Usually, what tends to happen will be a reliance on a tried and true cycle of gameplay. You’ll snipe some, silenced pistol kill others until an alarm brings everyone to your position. At this point you’ll either kill everyone there and then or sneak and hide, then restart the process. Unfortunately, should you excel at this then later levels become quite easy - proceed stealthily until discovered, then slaughter anyone who comes to your position until the alarm resets. By the final mission there were bottlenecks of troops being mowed down with a machine gun in what felt like the least elite sniper behaviour. Did the job though, and that does reveal that perhaps there isn’t enough encouragement to stay a pure one-shot, one-kill hero.
But of course the real reward of sniping are those kill-cams. And damn, aren’t they as addictively, gleefully visceral as they’ve ever been. Kudos to the sound designers who make them amazing as well - from the ping of a helmet to the crunch of bones, they never get boring. Whether a game can stand up on just this is down to personal preference, but without them the game would be half the title it is.
On the other hand, Sniper Elite has potentially the dullest cast of characters and most unnecessary plot.

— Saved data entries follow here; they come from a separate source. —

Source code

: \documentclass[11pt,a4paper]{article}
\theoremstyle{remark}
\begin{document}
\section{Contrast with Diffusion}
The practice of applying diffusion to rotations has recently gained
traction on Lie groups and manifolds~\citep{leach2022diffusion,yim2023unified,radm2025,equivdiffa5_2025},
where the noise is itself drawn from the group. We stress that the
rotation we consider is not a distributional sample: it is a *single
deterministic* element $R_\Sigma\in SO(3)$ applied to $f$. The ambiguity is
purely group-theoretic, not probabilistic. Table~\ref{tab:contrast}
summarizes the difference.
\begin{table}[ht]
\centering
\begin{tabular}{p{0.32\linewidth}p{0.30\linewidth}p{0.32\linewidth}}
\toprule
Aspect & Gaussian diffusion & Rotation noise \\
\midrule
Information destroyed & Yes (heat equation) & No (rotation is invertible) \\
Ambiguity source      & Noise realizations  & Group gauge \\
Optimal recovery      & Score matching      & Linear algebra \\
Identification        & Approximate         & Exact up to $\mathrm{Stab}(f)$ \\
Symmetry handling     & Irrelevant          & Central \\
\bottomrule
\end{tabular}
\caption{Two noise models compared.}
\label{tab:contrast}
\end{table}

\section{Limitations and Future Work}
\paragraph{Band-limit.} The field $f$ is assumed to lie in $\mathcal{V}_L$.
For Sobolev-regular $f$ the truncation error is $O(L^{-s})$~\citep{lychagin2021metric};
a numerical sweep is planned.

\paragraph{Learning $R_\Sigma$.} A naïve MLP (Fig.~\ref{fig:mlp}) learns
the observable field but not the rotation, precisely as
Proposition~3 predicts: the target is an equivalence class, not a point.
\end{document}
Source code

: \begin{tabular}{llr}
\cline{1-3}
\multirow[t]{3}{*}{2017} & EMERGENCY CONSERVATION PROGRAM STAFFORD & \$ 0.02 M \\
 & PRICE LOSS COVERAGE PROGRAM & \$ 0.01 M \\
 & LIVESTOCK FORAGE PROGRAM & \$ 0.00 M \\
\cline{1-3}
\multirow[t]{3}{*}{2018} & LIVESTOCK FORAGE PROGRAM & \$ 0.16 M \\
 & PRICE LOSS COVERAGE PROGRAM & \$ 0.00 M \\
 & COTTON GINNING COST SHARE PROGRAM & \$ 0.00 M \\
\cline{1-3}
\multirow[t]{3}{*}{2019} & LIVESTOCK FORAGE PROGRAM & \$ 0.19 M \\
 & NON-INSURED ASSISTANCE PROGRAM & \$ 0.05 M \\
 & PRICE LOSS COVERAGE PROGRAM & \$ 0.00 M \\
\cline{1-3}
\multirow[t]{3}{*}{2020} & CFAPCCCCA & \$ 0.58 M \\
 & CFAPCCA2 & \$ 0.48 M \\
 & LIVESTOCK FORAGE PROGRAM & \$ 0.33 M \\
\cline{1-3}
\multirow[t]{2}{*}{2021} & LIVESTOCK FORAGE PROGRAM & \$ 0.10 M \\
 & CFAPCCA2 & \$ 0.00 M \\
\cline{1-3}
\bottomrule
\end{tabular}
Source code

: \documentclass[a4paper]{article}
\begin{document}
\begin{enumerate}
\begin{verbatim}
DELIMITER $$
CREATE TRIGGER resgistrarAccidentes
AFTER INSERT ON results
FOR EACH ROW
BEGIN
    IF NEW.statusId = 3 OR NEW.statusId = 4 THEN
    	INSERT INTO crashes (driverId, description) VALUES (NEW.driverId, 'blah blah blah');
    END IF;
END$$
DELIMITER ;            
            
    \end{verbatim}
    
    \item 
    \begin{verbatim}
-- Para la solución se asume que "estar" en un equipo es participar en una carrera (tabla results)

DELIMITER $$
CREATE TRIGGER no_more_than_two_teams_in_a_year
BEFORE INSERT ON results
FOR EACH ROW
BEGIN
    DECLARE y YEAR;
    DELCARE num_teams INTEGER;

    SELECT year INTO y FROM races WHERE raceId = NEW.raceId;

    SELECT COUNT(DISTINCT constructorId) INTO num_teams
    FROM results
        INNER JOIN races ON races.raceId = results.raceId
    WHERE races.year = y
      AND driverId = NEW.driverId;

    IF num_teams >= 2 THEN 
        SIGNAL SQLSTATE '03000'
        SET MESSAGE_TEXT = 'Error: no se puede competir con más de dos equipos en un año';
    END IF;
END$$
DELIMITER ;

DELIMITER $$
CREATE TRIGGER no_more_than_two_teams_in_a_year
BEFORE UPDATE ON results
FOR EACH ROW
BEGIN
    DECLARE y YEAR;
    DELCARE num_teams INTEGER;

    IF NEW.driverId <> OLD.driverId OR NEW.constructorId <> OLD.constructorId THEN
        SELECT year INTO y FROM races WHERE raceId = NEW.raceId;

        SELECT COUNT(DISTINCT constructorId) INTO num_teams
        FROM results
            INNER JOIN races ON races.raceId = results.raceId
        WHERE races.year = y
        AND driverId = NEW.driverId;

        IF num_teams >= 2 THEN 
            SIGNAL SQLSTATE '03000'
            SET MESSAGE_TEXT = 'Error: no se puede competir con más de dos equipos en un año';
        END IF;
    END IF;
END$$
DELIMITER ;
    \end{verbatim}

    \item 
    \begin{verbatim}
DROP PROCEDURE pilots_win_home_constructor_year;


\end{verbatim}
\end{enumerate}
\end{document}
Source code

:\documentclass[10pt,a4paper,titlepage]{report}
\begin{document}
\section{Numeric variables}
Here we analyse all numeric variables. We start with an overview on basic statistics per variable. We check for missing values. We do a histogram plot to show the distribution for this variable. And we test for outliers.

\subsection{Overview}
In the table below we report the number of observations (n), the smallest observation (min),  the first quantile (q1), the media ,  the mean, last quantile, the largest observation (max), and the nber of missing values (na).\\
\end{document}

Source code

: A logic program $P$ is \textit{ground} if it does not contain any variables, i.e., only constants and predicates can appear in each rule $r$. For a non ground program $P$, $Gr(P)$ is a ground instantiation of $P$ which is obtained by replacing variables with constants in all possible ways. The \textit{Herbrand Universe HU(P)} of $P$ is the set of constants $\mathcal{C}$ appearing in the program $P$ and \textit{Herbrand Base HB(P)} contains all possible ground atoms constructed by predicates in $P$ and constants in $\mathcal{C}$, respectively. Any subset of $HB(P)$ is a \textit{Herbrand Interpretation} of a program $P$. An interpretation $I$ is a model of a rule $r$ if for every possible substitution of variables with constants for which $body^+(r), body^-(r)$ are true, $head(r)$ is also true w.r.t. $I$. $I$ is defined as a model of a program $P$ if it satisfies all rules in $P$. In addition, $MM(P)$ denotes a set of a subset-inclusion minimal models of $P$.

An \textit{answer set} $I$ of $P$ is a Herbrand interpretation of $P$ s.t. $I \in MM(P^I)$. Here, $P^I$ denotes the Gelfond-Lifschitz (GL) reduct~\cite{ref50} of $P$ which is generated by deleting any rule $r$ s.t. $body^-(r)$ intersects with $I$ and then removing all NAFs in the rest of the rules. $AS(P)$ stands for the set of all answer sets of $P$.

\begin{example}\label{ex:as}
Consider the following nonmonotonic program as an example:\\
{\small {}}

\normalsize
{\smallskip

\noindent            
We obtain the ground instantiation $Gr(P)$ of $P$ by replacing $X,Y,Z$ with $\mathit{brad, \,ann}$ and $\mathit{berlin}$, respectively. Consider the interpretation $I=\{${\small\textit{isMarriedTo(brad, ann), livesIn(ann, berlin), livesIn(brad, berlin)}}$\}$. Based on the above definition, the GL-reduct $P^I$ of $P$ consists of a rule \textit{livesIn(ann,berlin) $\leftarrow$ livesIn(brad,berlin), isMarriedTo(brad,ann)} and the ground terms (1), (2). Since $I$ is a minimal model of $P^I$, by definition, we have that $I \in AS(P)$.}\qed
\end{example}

This is real ‘don’t pay attention’ territory - there’s nothing really at stake, surprises land with a muffled thud and the characters are as shallow as a sniper’s breath. It’s a shame as a more nuanced story might’ve been provocative where it instead comes across as exploitative but then again this is a game with X-ray, slow motion deaths. At the very least, the writing is totally uninspired, right down to the collectable letters to be found that do not merit reading in the slightest. Full campaign co-op and a serviceable multiplayer mode also feature but don’t warrant going in much more depth. They’re fine, a good place to test your skills against the ‘real world’ but there isn’t anything vital that would distract from perfectly placed shot in the single player mode.
Sniper Elite 4 never quite ascends to being a must-have title - it’s really fun, screaming as it does to the base pleasure centers of the brain that appreciate a skilful shot ending in glorious death. Graphically it just about manages some beautiful vistas, but the engine is starting to feel creaky. The stock of your rifle is less wooden than the characters, put it that way. Aside from the best-in-trade kill-cams, it would almost be non-descript and that’s where the inevitable Sniper Elite 5 needs to up the quality.
If you’re a fan of the series, there’s no reason whatsoever to miss this fourth instalment. If you’re stuck with what game to get, if there’s nothing else that takes your fancy then it’s a great buy. But really Sniper Elite 4 is a fantastic mid-range, AA title that would make for a worthy impulse purchase but not much else. Simply, if the thought of a long-range shot passing through the eye-socket of a Nazi appeals well, then, give it a shot.